I have data in an input text file. It contains the input data in format: "PriceId, DateTime, PriceForUSA, PriceForUK, PriceForAUS".
It looks like this:
0000002,11-05-08-2016,0.92,1.68,0.81
0000003,07-05-08-2016,0.80,1.05,1.49
0000008,07-05-08-2016,1.43,1.29,1.22
The list of countries is fixed (USA, UK, AUS), and the order of prices in lines is fixed too (PriceForUSA, PriceForUK, PriceForAUS).
I read this data from file using Spark Context and transform it to RDD[List[String[]. Every List in my RDD represents one line from the input text file.
For example,
first List contains Strings
"0000002", "11-05-08-2016", "0.92", "1.68", "0.81"
second list contains Strings
"0000003", "07-05-08-2016" , "0.80", "1.05" , "1.49"
etc.
I also have the custom class PriceInfo
case class PriceInfo(priceId: String, priceDate: String, country: String, price: Double) {
override def toString: String = s"$priceId,$priceDate,$country,$price"
}
It is not difficult to transform every List[String] to this class' object, ( I can do it already), but in this case my task is to get several custom objects from every single List[String].
For example, List which contains
"0000002", "11-05-08-2016", "0.92", "1.68", "0.81"
should be transformed to:
- PriceInfo("0000002", "11-05-08-2016", "USA", "0.92")
- PriceInfo("0000002", "11-05-08-2016", "UK", "1.68")
- PriceInfo("0000002", "11-05-08-2016", "AUS", "0.81").
And every List[String] in my RDD[List[String]] must be "splitted" to several PriceInfo objects in the same way.
The result should be a RDD[PriceInfo].
The only solution that came to my mind is to iterate RDD[List[String]] with foreach() function, create 3 PriceInfo objects in every iteration, then add all created objects in List[PriceObjects] and use this result-List in SparkContext.parallelize(List...).
Something like this:
rawPricesList.foreach(list => {
//...create PriceInfo1 from list
//...create PriceInfo2 from list
//...create PriceInfo3 from list
//...add them all to result List<PriceInfo>
})
//...sc.parallelize(List<PriceInfo>...)
But such a solution has many shortcomings.

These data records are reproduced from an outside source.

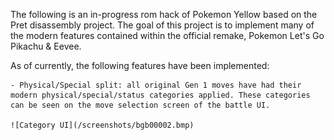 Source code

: The following is an in-progress rom hack of Pokemon Yellow based on the Pret disassembly project. The goal of this project is to implement many of the modern features contained within the official remake, Pokemon Let's Go Pikachu & Eevee.

As of currently, the following features have been implemented:
	
	- Physical/Special split: all original Gen 1 moves have had their modern physical/special/status categories applied. These categories can be seen on the move selection screen of the battle UI.
	
	![Category UI](/screenshots/bgb00002.bmp)
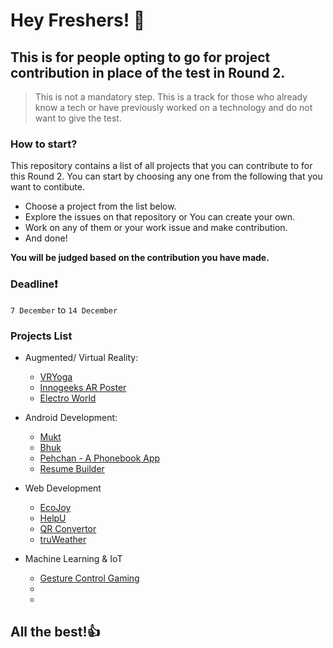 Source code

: # Hey Freshers! 👋

## This is for people opting to go for project contribution in place of the test in Round 2.
>This is not a mandatory step. This is a track for those who already know a tech or have previously worked on a technology and do not want to give the test.

### How to start?
This repository contains a list of all projects that you can contribute to for this Round 2.
You can start by choosing any one from the following that you want to contibute.

- Choose a project from the list below.
- Explore the issues on that repository or You can create your own.
- Work on any of them or your work issue and make contribution.
- And done!

**You will be judged based on the contribution you have made.**

### **Deadline**❗

`7 December` to `14 December`

### Projects List

- Augmented/ Virtual Reality:
  - [VRYoga](https://github.com/devAyushDubey/VRYoga)
  - [Innogeeks AR Poster](https://github.com/devAyushDubey/ARPoster2021_Innogeeks)
  - [Electro World](https://github.com/Anupam1603/ElectroWorld)
 
- Android Development:
  - [Mukt](https://github.com/devAyushDubey/Mukt)
  - [Bhuk](https://github.com/soumenkp2/SocioWelfare-Bhuk)
  - [Pehchan - A Phonebook App](https://github.com/soumenkp2/Pehchaan)
  - [Resume Builder](https://github.com/soumenkp2/resume_builder)
 
- Web Development
  - [EcoJoy](https://github.com/RyanWalker277/EcoJoy)
  - [HelpU](https://github.com/RyanWalker277/HelpU)
  - [QR Convertor](https://github.com/1010varun/qr-convertor)
  - [truWeather](https://github.com/1010varun/weather-app)
 
- Machine Learning & IoT
  - [Gesture Control Gaming](https://github.com/ambuj-1211/Gesture-Controlled-Game)
  -
  -


## All the best!👍
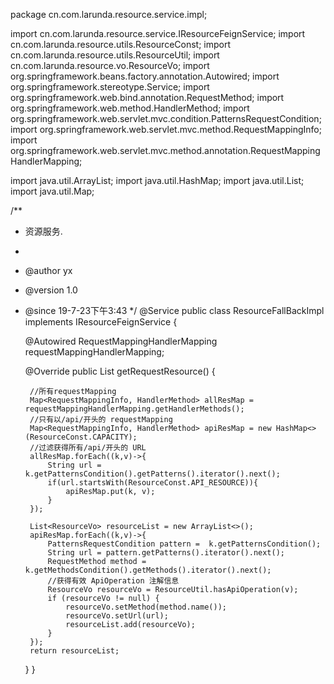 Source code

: package cn.com.larunda.resource.service.impl;

import cn.com.larunda.resource.service.IResourceFeignService;
import cn.com.larunda.resource.utils.ResourceConst;
import cn.com.larunda.resource.utils.ResourceUtil;
import cn.com.larunda.resource.vo.ResourceVo;
import org.springframework.beans.factory.annotation.Autowired;
import org.springframework.stereotype.Service;
import org.springframework.web.bind.annotation.RequestMethod;
import org.springframework.web.method.HandlerMethod;
import org.springframework.web.servlet.mvc.condition.PatternsRequestCondition;
import org.springframework.web.servlet.mvc.method.RequestMappingInfo;
import org.springframework.web.servlet.mvc.method.annotation.RequestMappingHandlerMapping;

import java.util.ArrayList;
import java.util.HashMap;
import java.util.List;
import java.util.Map;

/**
 * 资源服务.
 *
 * @author yx
 * @version 1.0
 * @since 19-7-23下午3:43
 */
@Service
public class ResourceFallBackImpl implements IResourceFeignService {

    @Autowired
    RequestMappingHandlerMapping requestMappingHandlerMapping;

    @Override
    public List<ResourceVo> getRequestResource() {

        //所有requestMapping
        Map<RequestMappingInfo, HandlerMethod> allResMap = requestMappingHandlerMapping.getHandlerMethods();
        //只有以/api/开头的 requestMapping
        Map<RequestMappingInfo, HandlerMethod> apiResMap = new HashMap<>(ResourceConst.CAPACITY);
        //过滤获得所有/api/开头的 URL
        allResMap.forEach((k,v)->{
            String url = k.getPatternsCondition().getPatterns().iterator().next();
            if(url.startsWith(ResourceConst.API_RESOURCE)){
                apiResMap.put(k, v);
            }
        });

        List<ResourceVo> resourceList = new ArrayList<>();
        apiResMap.forEach((k,v)->{
            PatternsRequestCondition pattern =  k.getPatternsCondition();
            String url = pattern.getPatterns().iterator().next();
            RequestMethod method = k.getMethodsCondition().getMethods().iterator().next();
            //获得有效 ApiOperation 注解信息
            ResourceVo resourceVo = ResourceUtil.hasApiOperation(v);
            if (resourceVo != null) {
                resourceVo.setMethod(method.name());
                resourceVo.setUrl(url);
                resourceList.add(resourceVo);
            }
        });
        return resourceList;
    }
} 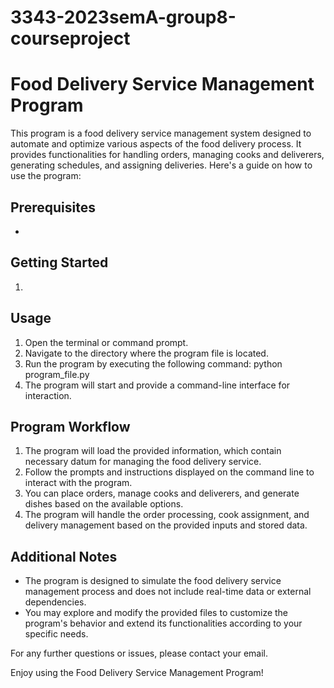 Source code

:# 3343-2023semA-group8-courseproject

# Food Delivery Service Management Program

This program is a food delivery service management system designed to automate and optimize various aspects of the food delivery process. It provides functionalities for handling orders, managing cooks and deliverers, generating schedules, and assigning deliveries. Here's a guide on how to use the program:

## Prerequisites
- 

## Getting Started
1. 

## Usage
1. Open the terminal or command prompt.
2. Navigate to the directory where the program file is located.
3. Run the program by executing the following command:
   python program_file.py
4. The program will start and provide a command-line interface for interaction.

## Program Workflow
1. The program will load the provided information, which contain necessary datum for managing the food delivery service.
2. Follow the prompts and instructions displayed on the command line to interact with the program.
3. You can place orders, manage cooks and deliverers, and generate dishes based on the available options.
4. The program will handle the order processing, cook assignment, and delivery management based on the provided inputs and stored data.

## Additional Notes
- The program is designed to simulate the food delivery service management process and does not include real-time data or external dependencies.
- You may explore and modify the provided files to customize the program's behavior and extend its functionalities according to your specific needs.

For any further questions or issues, please contact your email.

Enjoy using the Food Delivery Service Management Program!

The main thing is that it will not work if we have no link to SparkContext. For example, if we will have a method getPrices() which will have only 1 parameter - RDD[List[String]].
def getPrices(rawPricesList: RDD[List[String]]): RDD[PriceInfo] = {
rawPricesList.foreach(list => {
//...create PriceInfo1 from list
//...create PriceInfo2 from list
//...create PriceInfo3 from list
//...add them all to result List<PriceInfo>
})
//...but we can't sc.parallelize(List...) here, because there is no SparkContext sc in method parameters
}
In addition, it seems to me that Scala contains a more elegant solution.
I tried to find similar samples in books "Scala for impatient" and "Learning Spark: Lightning-Fast Big Data Analysis", but unfortunately did not find anything like this case. I will be very grateful for the help and tips.